Collected data:
- - - - -

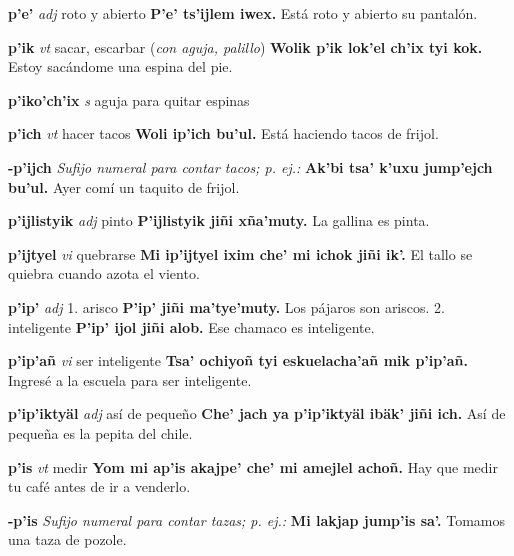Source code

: \documentclass[10pt]{scrbook}
\newcommand{\entry}[1]{\textbf{#1}}
\newcommand{\onedefinition}[1]{#1.}
\newcommand{\nontranslationdef}[1]{\textit{#1}}
\newcommand{\partofspeech}[1]{\textit{#1}}
\newcommand{\spanishtranslation}[1]{#1}
\newcommand{\clarification}[1]{(\textit{#1})}
\newcommand{\cholexample}[1]{\textbf{#1}}
\newcommand{\exampletranslation}[1]{#1}
\begin{document}
\begin{multicols}{2}
\entry{p'e'}
\partofspeech{adj}
\spanishtranslation{roto y abierto}
\cholexample{P'e' ts'ijlem iwex.}
\exampletranslation{Está roto y abierto su pantalón.}

\entry{p'ik}
\partofspeech{vt}
\spanishtranslation{sacar, escarbar}
\clarification{con aguja, palillo}
\cholexample{Wolik p'ik lok'el ch'ix tyi kok.}
\exampletranslation{Estoy sacándome una espina del pie.}

\entry{p'iko'ch'ix}
\partofspeech{s}
\spanishtranslation{aguja para quitar espinas}

\entry{p'ich}
\partofspeech{vt}
\spanishtranslation{hacer tacos}
\cholexample{Woli ip'ich bu'ul.}
\exampletranslation{Está haciendo tacos de frijol.}

\entry{-p'ijch}
\nontranslationdef{Sufijo numeral para contar tacos; p. ej.:}
\cholexample{Ak'bi tsa' k'uxu jump'ejch bu'ul.}
\exampletranslation{Ayer comí un taquito de frijol.}

\entry{p'ijlistyik}
\partofspeech{adj}
\spanishtranslation{pinto}
\cholexample{P'ijlistyik jiñi xña'muty.}
\exampletranslation{La gallina es pinta.}

\entry{p'ijtyel}
\partofspeech{vi}
\spanishtranslation{quebrarse}
\cholexample{Mi ip'ijtyel ixim che' mi ichok jiñi ik'.}
\exampletranslation{El tallo se quiebra cuando azota el viento.}

\entry{p'ip'}
\partofspeech{adj}
\onedefinition{1}
\spanishtranslation{arisco}
\cholexample{P'ip' jiñi ma'tye'muty.}
\exampletranslation{Los pájaros son ariscos.}
\onedefinition{2}
\spanishtranslation{inteligente}
\cholexample{P'ip' ijol jiñi alob.}
\exampletranslation{Ese chamaco es inteligente.}

\entry{p'ip'añ}
\partofspeech{vi}
\spanishtranslation{ser inteligente}
\cholexample{Tsa' ochiyoñ tyi eskuelacha'añ mik p'ip'añ.}
\exampletranslation{Ingresé a la escuela para ser inteligente.}

\entry{p'ip'iktyäl}
\partofspeech{adj}
\spanishtranslation{así de pequeño}
\cholexample{Che' jach ya p'ip'iktyäl ibäk' jiñi ich.}
\exampletranslation{Así de pequeña es la pepita del chile.}

\entry{p'is}
\partofspeech{vt}
\spanishtranslation{medir}
\cholexample{Yom mi ap'is akajpe' che' mi amejlel achoñ.}
\exampletranslation{Hay que medir tu café antes de ir a venderlo.}

\entry{-p'is}
\nontranslationdef{Sufijo numeral para contar tazas; p. ej.:}
\cholexample{Mi lakjap jump'is sa'.}
\exampletranslation{Tomamos una taza de pozole.}


\end{multicols}
\end{document}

- - - - -

What needs to be done ▸
Find the lines above that hold "ijlistyik", then copy each of them.

Your response ▸
\entry{p'ijlistyik}
\cholexample{P'ijlistyik jiñi xña'muty.}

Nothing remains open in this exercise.